Earlier this week, I raised the following question in price theory:
The government has a binding price cap on the orange. But it does not impose a price cap on orange juice. What happens to the price of orange juice after the ceiling is stabbed at orange price? (Suppose an orange competitive market.) Show your work.
I said I’d post my answer. He also said he would post a supply and demand diagram. However, the diagram has become complicated because there is both supply and demand for orange and supply and demand for orange juice. And, of course, orange is an important input to orange juice, but oranges are also available at retail stores.
The good news is that you don’t need to show the demand and super days of orange juice to get the answer. What is necessary is to pick up the orange binding ceiling dropping the number of oranges produced. That drives the outcome. The result – a decrease in the number of oranges produced and sold – can show on-demand and orange supplemental curves, but there is no need to do so. (I let my students do that.)
The economy of binding price management, whether it’s the price ceiling or the price range, the way I put it in education over the last 15 years or so is that “a short side of the market dominates.” When the price is at the upper limit, the master sold in the market is stronger than when there is no upper limit. The supply side controls – you can’t buy anything that no one is selling. For price floors, the amount sold on the market is stronger than if there is no price floor. The demand side controls – you can’t sell things that no one buys.
Now, back to the question. A lower orange output means less orange juice. Demand for orange juice has not changed. “Rise. Qed.

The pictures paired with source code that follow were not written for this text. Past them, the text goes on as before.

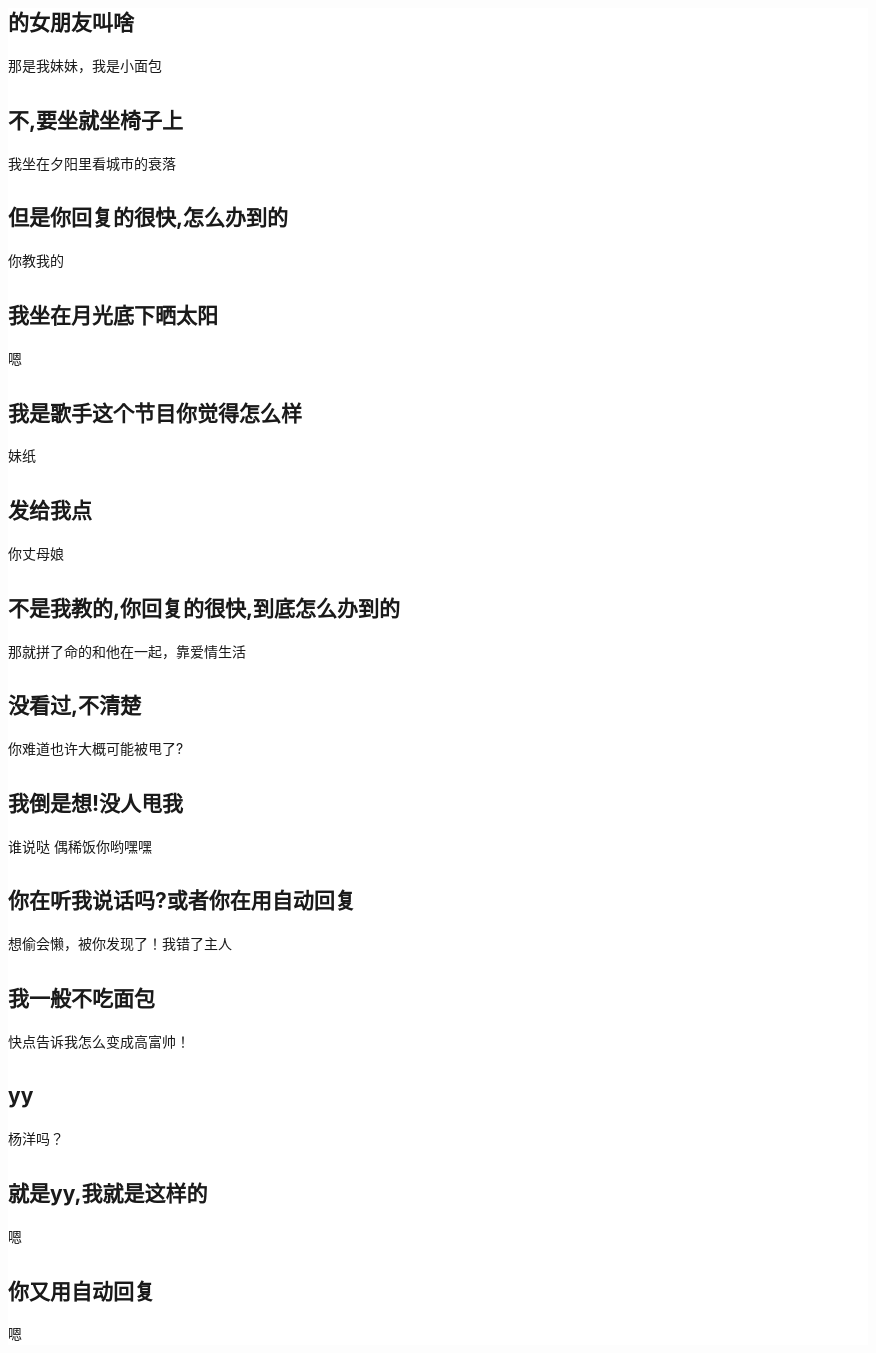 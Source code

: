 ## 的女朋友叫啥
那是我妹妹，我是小面包

## 不,要坐就坐椅子上
我坐在夕阳里看城市的衰落

## 但是你回复的很快,怎么办到的
你教我的

## 我坐在月光底下晒太阳
嗯

## 我是歌手这个节目你觉得怎么样
妹纸

## 发给我点
你丈母娘

## 不是我教的,你回复的很快,到底怎么办到的
那就拼了命的和他在一起，靠爱情生活

## 没看过,不清楚
你难道也许大概可能被甩了?

## 我倒是想!没人甩我
谁说哒  偶稀饭你哟嘿嘿

## 你在听我说话吗?或者你在用自动回复
想偷会懒，被你发现了！我错了主人

## 我一般不吃面包
快点告诉我怎么变成高富帅！

## yy
杨洋吗？

## 就是yy,我就是这样的
嗯

## 你又用自动回复
嗯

One commenter raised a passive question about how much the price of orange juice would rise, but I can’t be relieved if it would rise.
AMW wrote:
Is this an open economy or a closed economy? Is it positive to import/export orange and orange juice? And how resilient is the international supply and demand for oranges and orange juice?
These are all relay questions to estimate the extent of the increase. But let’s say orange producers export to Tovoid’s domestic price control. So domestic prices will be even lower than they would otherwise, and orange juice prices will rise even further.
Henri Hein said it well:
I’m with John Murphy and trying to simplify it. The orange price cap will lower the supply of orange. If we push for demand for orange juice (at the price before the change) it will remain the same. Therefore, the price of orange juice must rise.
repair:
One way to think about the issue is to think about the car market in 1946 after the US government allowed domestic car manufacturers to produce cars again for the domestic market. Everyher car producers were hesitant to prohibit price increases or the remaining price controls from increasing prices. Which one had I forgotten.
Aisher Way, the new car prices did not clear the market. Therefore, sub-car buyers buy a car and “flip” it. That means you sell at a higher price than you paid immediately. Orange juice producers should think of oranges as “turning them upside down.”